Już na rozgrzewce kontuzji doznał Jaroszewski i między słupkami musiał stanąć Janiczak, a jeśli do tego dodamy pauzę z powodu nadmiaru żółtych kartek Filipe i Orłowskiego , to skład wyjściowy Górnika nie prezentował się zbyt okazale. Początek meczu nie był zły i nasi nawet mieli okazję zdobyć gola, której nie wykorzystał Tyktor. Kotwica była skuteczniejsza. Biegański uderzeniem z bliskiej odległości już w 12. minucie zdobył gola. Górnicy nie potrafili odpowiedzieć lepszą grą i to Kotwica dyktowała warunki gry, czego efektem kolejne szanse na zdobycie goli. W 39. minucie Kotwica zadała skuteczny cios i znów w roli głównej wystąpił Biegański.
Na drugą odsłonę nasi wyszli z nastawieniem na atak, lecz nie przynosiło to efektów bramkowych.

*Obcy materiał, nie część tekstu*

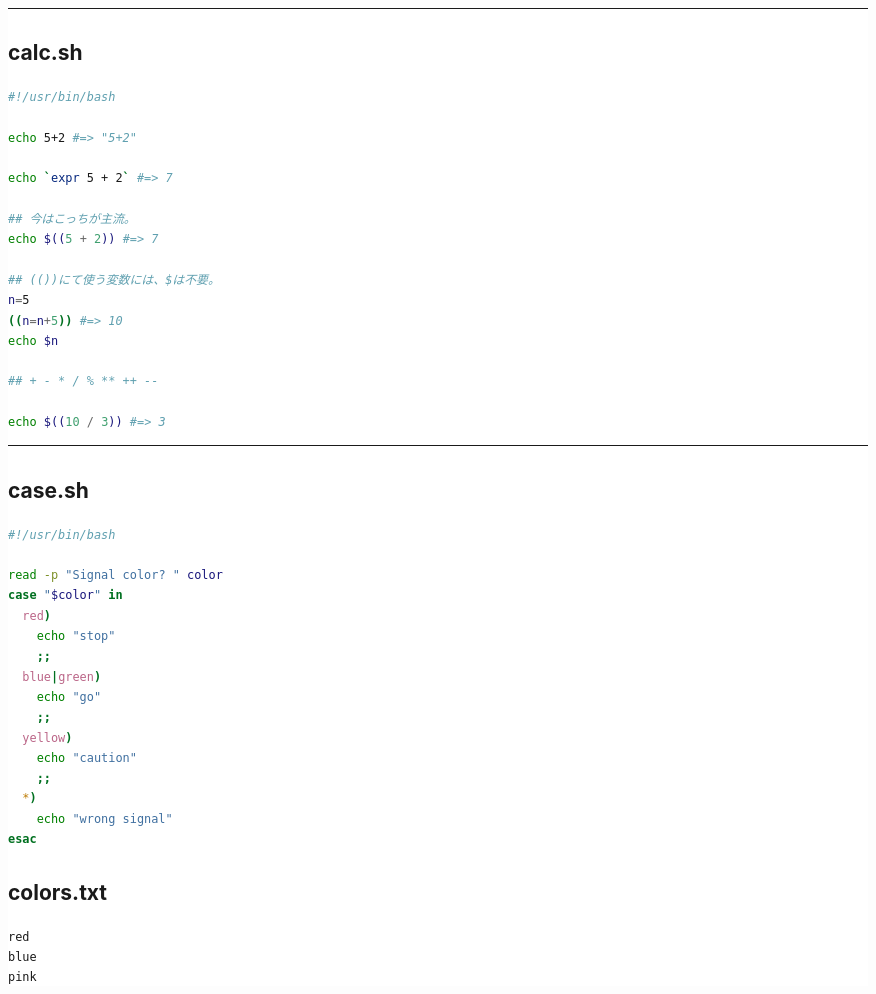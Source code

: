 ________________________________________
## calc.sh
```sh
#!/usr/bin/bash

echo 5+2 #=> "5+2"

echo `expr 5 + 2` #=> 7

## 今はこっちが主流。
echo $((5 + 2)) #=> 7

## (())にて使う変数には、$は不要。
n=5
((n=n+5)) #=> 10 
echo $n

## + - * / % ** ++ --

echo $((10 / 3)) #=> 3
```

________________________________________
## case.sh
```sh
#!/usr/bin/bash

read -p "Signal color? " color
case "$color" in
  red)
    echo "stop"
    ;;
  blue|green)
    echo "go"
    ;;
  yellow)
    echo "caution"
    ;;
  *)
    echo "wrong signal"
esac
```

## colors.txt
```
red
blue
pink
```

W 55. minucie było praktycznie po meczu, bowiem czerwoną kartką został ukarany Dariusz Michalak i plany o zdobyciu punktów w Kołobrzegu trzeba było odłożyć. W końcowych minutach Kotwica grająca z przewagą zawodnika wykorzystała zmęczenie piłkarzy Górnika i zdołała zdobyć jeszcze dwa gole, których autorami byli Pietras i Bułka.
Kotwica Kołobrzeg - Górnik Wałbrzych 4:0 (2:0)
Górnik: Janiczak – Tyktor, Wepa, D. Michalak, Sawicki - G. Michalak, Mańkowski (80’ Krzymiński), Moszyk, Oświęcimka, Migalski (59’ Surmaj) - Folc (59’ Śmiałowski).